003, Wilcoxon-test). Male-target cells pulsed with the control-peptide I540S did not influence T cell reactivity compared with naïve cells (I540S: 12–29/100,000; median: 23; P < 0.106 to P < 0.066). In vivo-primed female T cells recognized peptide-loaded T2-cells (W248: 85 ± 28/100,000 T cells; T368: 35 ± 12/100,000; K1234: 50 ± 17/100,000) being UTY-specific as indicated by Anti-MHC-I-antibody-blockage

(W248: 30 ± 10/100,000 T cells; T368: 26 ± 9/100,000; K1234: 10 ± 3/100,000; P < 0.026 to P < 0.018, Wilcoxon-test). In contrast, T2-cells alone or loaded with the I540S-control-peptide demonstrated only low unspecific-reactions (20–1/100,000 T cells, median: 9; P < 0.113 to P < 0.018, Wilcoxon-test). According to this website the in vitro experiments (Table 2, Fig. 3) in vivo primed female T cells mostly reacted with male-BM (<45 specific-spots/100,000 CD3+T cells)

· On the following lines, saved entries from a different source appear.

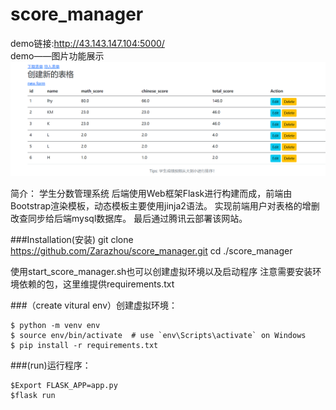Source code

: # score_manager
demo链接:http://43.143.147.104:5000/  
demo——图片功能展示 
![image](https://github.com/Zarazhou/score_manager/blob/main/img/62e8f6e33c0f4c98b8f3618d06b6b44c.png)

简介：
学生分数管理系统
后端使用Web框架Flask进行构建而成，前端由Bootstrap渲染模板，动态模板主要使用jinja2语法。
实现前端用户对表格的增删改查同步给后端mysql数据库。
最后通过腾讯云部署该网站。

###Installation(安装)
git clone https://github.com/Zarazhou/score_manager.git
cd ./score_manager  

使用start_score_manager.sh也可以创建虚拟环境以及启动程序
注意需要安装环境依赖的包，这里维提供requirements.txt  

###（create vitural env）创建虚拟环境：
```
$ python -m venv env  
$ source env/bin/activate  # use `env\Scripts\activate` on Windows  
$ pip install -r requirements.txt
```
###(run)运行程序：
```
$Export FLASK_APP=app.py  
$flask run
```


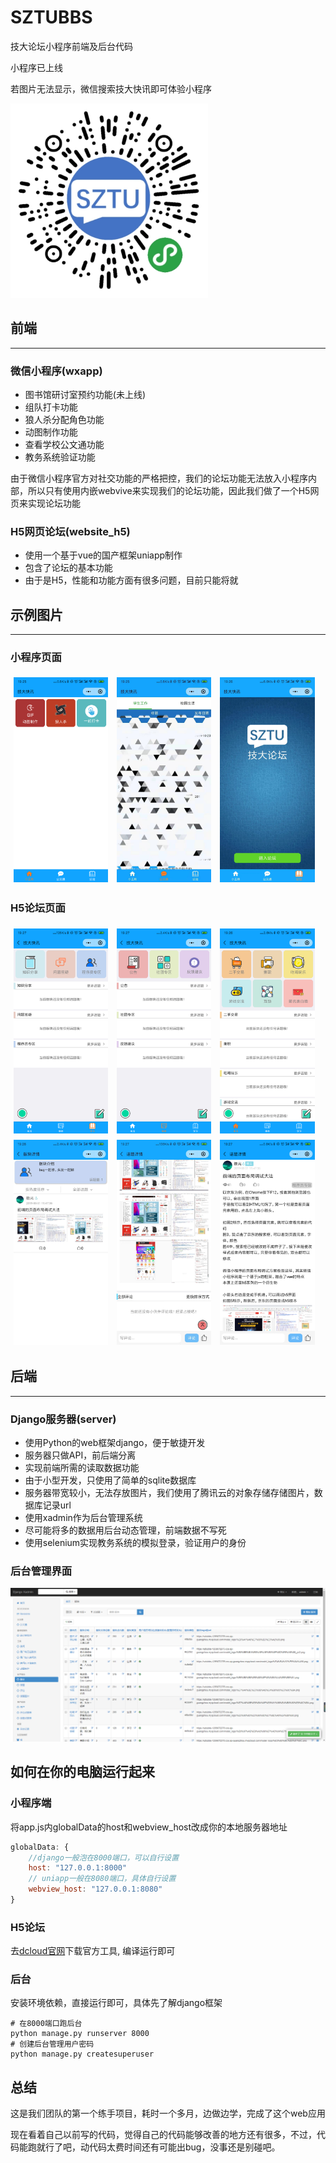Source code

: # SZTUBBS
技大论坛小程序前端及后台代码

小程序已上线

若图片无法显示，微信搜索技大快讯即可体验小程序

![image](https://github.com/XuShiKang/SZTU_BBS/blob/master/demo_img/qrcode.png)

## 前端
***
### 微信小程序(wxapp)

- 图书馆研讨室预约功能(未上线)
- 组队打卡功能
- 狼人杀分配角色功能
- 动图制作功能
- 查看学校公文通功能
- 教务系统验证功能

由于微信小程序官方对社交功能的严格把控，我们的论坛功能无法放入小程序内部，所以只有使用内嵌webvive来实现我们的论坛功能，因此我们做了一个H5网页来实现论坛功能

### H5网页论坛(website_h5)

- 使用一个基于vue的国产框架uniapp制作
- 包含了论坛的基本功能
- 由于是H5，性能和功能方面有很多问题，目前只能将就

## 示例图片
***
### 小程序页面

<img src="https://github.com/XuShiKang/SZTU_BBS/blob/master/demo_img/tools.png" width = "30%" style="margin: 1%" alt="图片名称" align=center />
<img src="https://github.com/XuShiKang/SZTU_BBS/blob/master/demo_img/notice.jpg" width = "30%" style="margin: 1%" alt="图片名称" align=center />
<img src="https://github.com/XuShiKang/SZTU_BBS/blob/master/demo_img/enter.jpg" width = "30%" style="margin: 1%" alt="图片名称" align=center />

### H5论坛页面

<img src="https://github.com/XuShiKang/SZTU_BBS/blob/master/demo_img/index0.png" width = "30%" style="margin: 1%" alt="图片名称" align=center />
<img src="https://github.com/XuShiKang/SZTU_BBS/blob/master/demo_img/index1.png" width = "30%" style="margin: 1%" alt="图片名称" align=center />
<img src="https://github.com/XuShiKang/SZTU_BBS/blob/master/demo_img/index2.png" width = "30%" style="margin: 1%" alt="图片名称" align=center />
<img src="https://github.com/XuShiKang/SZTU_BBS/blob/master/demo_img/topic_list.jpg" width = "30%" style="margin: 1%" alt="图片名称" align=center />
<img src="https://github.com/XuShiKang/SZTU_BBS/blob/master/demo_img/topic_detail.jpg" width = "30%" style="margin: 1%" alt="图片名称" align=center />
<img src="https://github.com/XuShiKang/SZTU_BBS/blob/master/demo_img/topic_detail_.png" width = "30%" style="margin: 1%" alt="图片名称" align=center />

## 后端
***
### Django服务器(server)

- 使用Python的web框架django，便于敏捷开发
- 服务器只做API，前后端分离
- 实现前端所需的读取数据功能
- 由于小型开发，只使用了简单的sqlite数据库
- 服务器带宽较小，无法存放图片，我们使用了腾讯云的对象存储存储图片，数据库记录url
- 使用xadmin作为后台管理系统
- 尽可能将多的数据用后台动态管理，前端数据不写死
- 使用selenium实现教务系统的模拟登录，验证用户的身份

### 后台管理界面

![image](https://github.com/XuShiKang/SZTU_BBS/blob/master/demo_img/bg.png)

## 如何在你的电脑运行起来

### 小程序端

将app.js内globalData的host和webview_host改成你的本地服务器地址
```js
globalData: {
    //django一般泡在8000端口，可以自行设置
    host: "127.0.0.1:8000"
    // uniapp一般在8080端口，具体自行设置
    webview_host: "127.0.0.1:8080" 
}
```
### H5论坛

去[dcloud官网](https://www.dcloud.io/)下载官方工具, 编译运行即可

### 后台

安装环境依赖，直接运行即可，具体先了解django框架
```
# 在8000端口跑后台
python manage.py runserver 8000
# 创建后台管理用户密码
python manage.py createsuperuser
```

## 总结

这是我们团队的第一个练手项目，耗时一个多月，边做边学，完成了这个web应用

现在看着自己以前写的代码，觉得自己的代码能够改善的地方还有很多，不过，代码能跑就行了吧，动代码太费时间还有可能出bug，没事还是别碰吧。

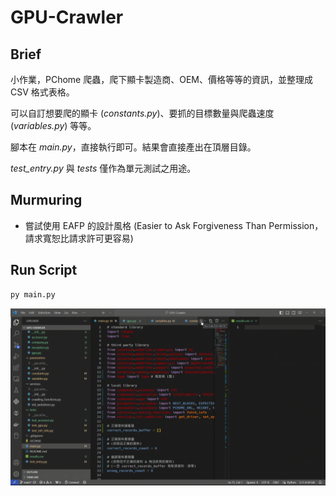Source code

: # GPU-Crawler

## Brief

小作業，PChome 爬蟲，爬下顯卡製造商、OEM、價格等等的資訊，並整理成 CSV 格式表格。

可以自訂想要爬的顯卡 (*constants.py*)、要抓的目標數量與爬蟲速度 (*variables.py*) 等等。

腳本在 *main.py*，直接執行即可。結果會直接產出在頂層目錄。

*test_entry.py* 與 *tests* 僅作為單元測試之用途。

## Murmuring

+ 嘗試使用 EAFP 的設計風格 (Easier to Ask Forgiveness Than Permission，請求寬恕比請求許可更容易)

## Run Script

```bash
py main.py
```

![crawler-short](tests/crawler-short.gif)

followed by monocytes (<29 spots) and PBMCs (<15 spots) and in vivo immunogenicity of the hUTY-peptides was comparable with those in vitro: W248 exhibited the most immunogenic potential on T2-cells (85 spots/100,000 T cells > K1234 (50 spots) >T368 (35 spots)). We provide evidence that hUTY-derived male-peptides specifically expand T lymphocytes derived from female-DLA-identical-dogs either using autologous-peptide-pulsed-female DCs as APC in vitro or male-DLA-identical PBMCs in vivo. The expanded female T cells recognized HLA-A2-binding hUTY-derived endogenously presented peptides W248, K1234 and T368 only on buy BIBW2992 DLA-identical

male-cells (mostly BM) representing a male-specific restriction. Thereby, W248 appeared to be the most immunogenic-peptide. Importantly, no response against autologous- and female-DLA-identical cells, not expressing the male-specific-UTY antigen, was detected. Therefore, we conclude that the mHA UTY is very homologous Tenofovir in male-humans and dogs, and the canine-system could serve as a large-animal model to study T cell applications in terms of immunotherapeutic approaches after alloSCT in male patients with female donors. Consequently hUTY-(especially W248)-pulsed female DCs might be used in male hematopoietic-SCT recipients with female stem-cell donors [3, 6, 7]. CD8+T cell-proliferation was induced up to 3-fold within 3–4 weeks (Fig. 1). After in vitro stimulation expanded CD8+T cells specifically reacted against the hUTY-derived peptides presented on autologous-female DCs in up to 3.1% of all T cells (IFN-γ-ELISPOT assay, Fig. 2), but not against autologous-naïve DCs and monocytes. This proves that HLA-A2-restricted peptides selected from human-UTY protein bind to canine-DLA-identical molecule(s), and these peptides are immunogenic in dogs and can induce UTY-specific T cell reactivity. Detected amounts of reactive-UTY-specific CD8+T cells after in vitro culture with IFN-γ-ELISPOT and [51Cr]-release-assays were comparable. This is in accordance with findings by others, although both the assays address different CTL-mechanisms [41].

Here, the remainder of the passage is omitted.